CBI will soon quiz Securities and Exchange Board of India (SEBI) Chairman U K Sinha as well as former head of the regulatory body M Damodaran in connection with a Preliminary Enquiry (PE) to probe granting sanction to Jignesh Shah-founded Financial Technologies (India) and MCX-SX.
The decision to quiz the duo was taken after examination of another former SEBI chief C B Bhave was done earlier this month in Bangalore during which the agency sleuths were told that public interest was involved in granting the licence to MCX-SX to trade in currency derivatives. Bhave, a 1975 batch IAS officer from Maharashtra, also made it clear that there was no undue pecuniary benefit to Jignesh Shah entities as a result of this decision.
During the probe, the CBI claimed that Damodaran had cleared the file of MCX-SX despite knowing that the Income Tax department had carried out searches on Shah and under investigation of the tax department.

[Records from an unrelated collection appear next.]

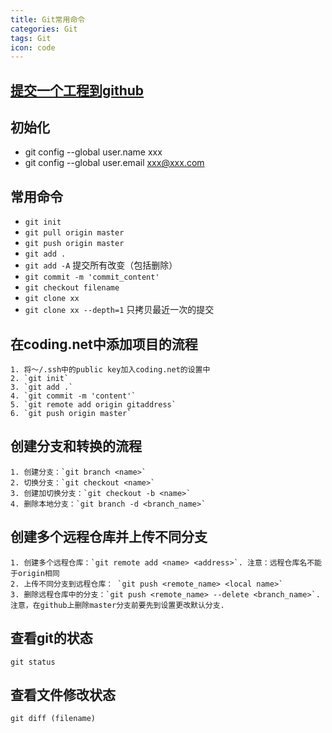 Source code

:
 ```yaml
---
title: Git常用命令
categories: Git
tags: Git
icon: code
---
```


## [提交一个工程到github](https://blog.csdn.net/codingEMIPark/article/details/78016588)

## 初始化
- git config --global user.name xxx
- git config --global user.email xxx@xxx.com

## 常用命令
- `git init`
- `git pull origin master`
- `git push origin master`
- `git add .`
- `git add -A` 提交所有改变（包括删除）
- `git commit -m 'commit_content'`
- `git checkout filename`
- `git clone xx`
- `git clone xx --depth=1` 只拷贝最近一次的提交

## 在coding.net中添加项目的流程
    1. 将～/.ssh中的public key加入coding.net的设置中
    2. `git init`
    3. `git add .`
    4. `git commit -m 'content'`
    5. `git remote add origin gitaddress`
    6. `git push origin master`

## 创建分支和转换的流程
    1. 创建分支：`git branch <name>`
    2. 切换分支：`git checkout <name>`
    3. 创建加切换分支：`git checkout -b <name>`
    4. 删除本地分支：`git branch -d <branch_name>`

## 创建多个远程仓库并上传不同分支
    1. 创建多个远程仓库：`git remote add <name> <address>`. 注意：远程仓库名不能于origin相同
    2. 上传不同分支到远程仓库： `git push <remote_name> <local name>`
    3. 删除远程仓库中的分支：`git push <remote_name> --delete <branch_name>`.注意，在github上删除master分支前要先到设置更改默认分支.

## 查看git的状态
`git status`

## 查看文件修改状态
`git diff (filename)`

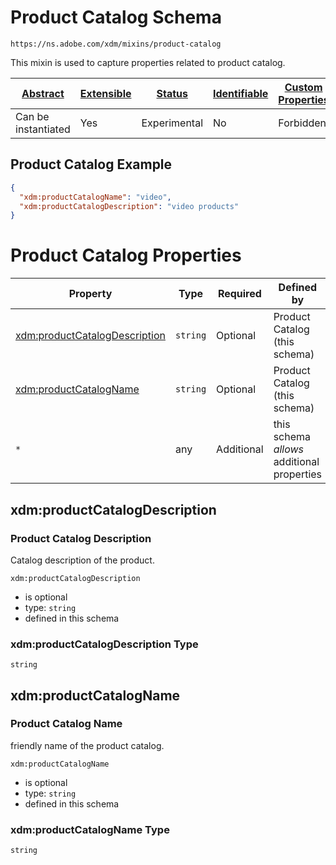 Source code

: 
# Product Catalog Schema

```
https://ns.adobe.com/xdm/mixins/product-catalog
```

This mixin is used to capture properties related to product catalog.

| [Abstract](../../../abstract.md) | [Extensible](../../../extensions.md) | [Status](../../../status.md) | [Identifiable](../../../id.md) | [Custom Properties](../../../extensions.md) | [Additional Properties](../../../extensions.md) | Defined In |
|----------------------------------|--------------------------------------|------------------------------|--------------------------------|---------------------------------------------|-------------------------------------------------|------------|
| Can be instantiated | Yes | Experimental | No | Forbidden | Permitted | [fieldgroups/product/product-catalog.schema.json](fieldgroups/product/product-catalog.schema.json) |

## Product Catalog Example
```json
{
  "xdm:productCatalogName": "video",
  "xdm:productCatalogDescription": "video products"
}
```

# Product Catalog Properties

| Property | Type | Required | Defined by |
|----------|------|----------|------------|
| [xdm:productCatalogDescription](#xdmproductcatalogdescription) | `string` | Optional | Product Catalog (this schema) |
| [xdm:productCatalogName](#xdmproductcatalogname) | `string` | Optional | Product Catalog (this schema) |
| `*` | any | Additional | this schema *allows* additional properties |

## xdm:productCatalogDescription
### Product Catalog Description

Catalog description of the product.

`xdm:productCatalogDescription`
* is optional
* type: `string`
* defined in this schema

### xdm:productCatalogDescription Type


`string`






## xdm:productCatalogName
### Product Catalog Name

friendly name of the product catalog.

`xdm:productCatalogName`
* is optional
* type: `string`
* defined in this schema

### xdm:productCatalogName Type


`string`





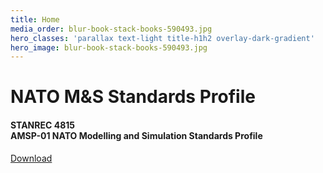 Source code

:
 ```yaml
---
title: Home
media_order: blur-book-stack-books-590493.jpg
hero_classes: 'parallax text-light title-h1h2 overlay-dark-gradient'
hero_image: blur-book-stack-books-590493.jpg
---
```


# NATO M&S **Standards Profile**
#### STANREC 4815 </br> AMSP-01 NATO Modelling and Simulation Standards Profile

[Download](https://nso.nato.int/nso/nsdd/APdetails.html?APNo=2610&LA=EN&classes=btn,btn-primary,btn-lg,btn-primary-outline)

The former SEBI chief has, however, claimed that the report about Income Tax searches reached him later. MCX-SX was set up by FTIL and its commodity exchange arm MCX and began functioning as a full-fledged stock exchange last year after a prolonged battle with SEBI. The approval for full-fledged stock exchange came during the tenure of Sinha, who took charge of the SEBI on February 2011. He recently got an extension of two years in February this year.
Bhave was examined by a team of CBI officers two months after the agency registered a PE against him, another former member K M Abraham and FTIL and MCX-SX, among others. Bhave had denied any quid pro quo as alleged by CBI for grant of permission to the bourse and said, "there was not a single question to me on quid pro quo. They wanted to understand the public interest involved in granting the licence to MCX-SX to trade in currency derivatives."
He was SEBI Chairman in February 2008 and his three-year term ended in February 2011. Abraham's term as a whole-time member of SEBI also ended in 2011. The CBI was told that competition in the exchange space was in public interest especially when BSE was unable to provide that competition.
"They were also told that whether other entities benefited by this or not, was not of concern to the regulator. The regulator's concern is whether the licence was in the public interest or not," he had told PTI after his questioning.
The exchange was initially granted permission for only a limited segment of currency derivatives in 2008, on the condition that its licence would require approval every year. Incidentally, Abraham had written in 2011 to the Prime Minister's Office that SEBI was being pressured by the Finance Ministry to go easy on some corporates, including MCX and Sahara, against whom he had passed orders. However, these charges were rejected by the Finance Ministry as also SEBI.
MCX-SX was initially given licence to operate in a limited segment of currency derivatives in 2008, but SEBI refused permission to allow it to act as a full-fledged bourse for years as it was not found to be in compliance with existing regulations for the same. It was Abraham's order in September 2010 that rejected MCX-SX application for a full-fledged exchange, saying it was not in compliance with shareholding regulations and it was not a 'fit and proper' entity for such a business. MCX-SX could launch services as a full-fledged bourse only last year after it met all the necessary regulations and conditions imposed by SEBI.